Eventually, it just sorta ambled off (apparently I landed in either the "not good to eat" or "not worth the bother of killing" categories), at which point I breathed a colossal sigh of relief and changed my pants. And that was just a cougar! A tiger?? To be honest, I'm sorta surprised someone didn't try to kill it. If I saw a tiger wandering around in my neighborhood? I'd be on the roof with a shotgun and all my ammo, trying to waste the sucker before it ate any of the locals.

They had some chimps get loose around here a couple months back, and a 17 year old kid killed one. There was a lot of hoopla, but bottom line? Sensible kid. A chimp is 4x stronger than a human, and can rip your arms clean off. Tigers are a wee bit more dangerous than that.

People who live near children and don't know what the f**k they're doing should not own tigers. I don't care how goddamned friendly they are, or how much you think you can "control" your tiger. Think!
posted by UncleFes at 12:36 PM on April 11, 2002


I once worked for a guy who had a pet Lion. He kept it out in the country in a nice big everything-according-to-the-law pen. Some of my coworkers (male and not bright) used to go out to feed and play with it. As far as I know the owner finally decided the cat was too expensive to feed and donated him to a zoo.

On the other end of the spectrum is a fellow I knew as a child who owned wild cats. I could tell lots of stories about this guy, but I'll stay on topic. One of the cats got loose, and was found by the state troopers 2 weeks later stalking its owner. Friendly fellow, eh?

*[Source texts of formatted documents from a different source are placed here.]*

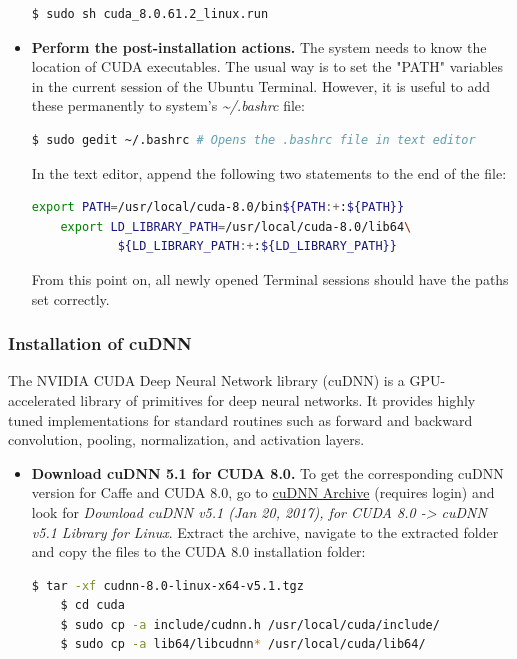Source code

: \begin{itemize}
	\begin{lstlisting}[language=bash]
	$ sudo sh cuda_8.0.61.2_linux.run
	\end{lstlisting}
	
	\item \textbf{Perform the post-installation actions.} The system needs to know the location of CUDA executables. The usual way is to set the "PATH" variables in the current session of the Ubuntu Terminal. However, it is useful to add these permanently to system's \textit{\textasciitilde{}/.bashrc} file:
		
	\begin{lstlisting}[language=bash]
	$ sudo gedit ~/.bashrc # Opens the .bashrc file in text editor
	\end{lstlisting}
	
	In the text editor, append the following two statements to the end of the file:
	
	\begin{lstlisting}[language=bash]
	export PATH=/usr/local/cuda-8.0/bin${PATH:+:${PATH}}
	export LD_LIBRARY_PATH=/usr/local/cuda-8.0/lib64\
			${LD_LIBRARY_PATH:+:${LD_LIBRARY_PATH}}
	\end{lstlisting}	
	
	From this point on, all newly opened Terminal sessions should have the paths set correctly.
	
\end{itemize}

\subsubsection{Installation of cuDNN}

The NVIDIA CUDA Deep Neural Network library (cuDNN) is a GPU-accelerated library of primitives for deep neural networks. It provides highly tuned implementations for standard routines such as forward and backward convolution, pooling, normalization, and activation layers. \cite{nvidia_dev} 

\begin{itemize}
	\item \textbf{Download cuDNN 5.1 for CUDA 8.0.} To get the corresponding cuDNN version for Caffe and CUDA 8.0, go to \href{https://developer.nvidia.com/rdp/cudnn-archive}{cuDNN Archive} (requires login) and look for \textit{Download cuDNN v5.1 (Jan 20, 2017), for CUDA 8.0 -> cuDNN v5.1 Library for Linux}. Extract the archive, navigate to the extracted folder and copy the files to the CUDA 8.0 installation folder: \cite{nvidia_dev} 
	
	\newpage
	\begin{lstlisting}[language=bash]
	$ tar -xf cudnn-8.0-linux-x64-v5.1.tgz 
	$ cd cuda
	$ sudo cp -a include/cudnn.h /usr/local/cuda/include/
	$ sudo cp -a lib64/libcudnn* /usr/local/cuda/lib64/
	\end{lstlisting}	
\end{itemize}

Now then. Even a fairly good sized housecat likes to RUN and needs some room to do it. So, um, yeah. I'm not particularly in favor of Joe Homeowner having a Big Cat around the house.
posted by ilsa at 12:59 PM on April 11, 2002


dejah420, I'm sympathetic to the libertarian angle of letting somebody do whatever the hell they want to in their own yard -- on the surface, that sounds like a reasonable argument. But on the other hand,
  • this is a residential neighborhood full of pets and little kids (wasn't there also a school nearby?) rather than a multi-hundred-acre game preserve
  • that guy didn't exactly strike me as Marlin Perkins when it came to understanding the risks of large predators ("I like to live on the wild side" is not an endorsement for responsible attitude toward 500-lb. carnivores), and
  • as for the electric fence, I have two words: Power failure. (Any fence sufficient to deter an animal that size constitutes a risk to small children.)
posted by alumshubby at 3:02 PM on April 11, 2002


It's the sheer idiocy of being pleased that the animal is well socialised and friendly to humans that blows my mind.

A 500lb predator that is not scared of people - a fabulous addition to any household!

This isn't a dog we're talking about here, that can be taught its place in a dominance hierarchy. This is an asocial carnivore with bugger-all built in restraints on its behaviour.

At my local zoo, where there are several Sumatran tigers, the keepers do not enter the tiger enclosure ever, except for a veterinary emergency, because the risk of a tiger deciding to see what you taste like, or maybe just taking a swipe because you're an irritating ape, is too great.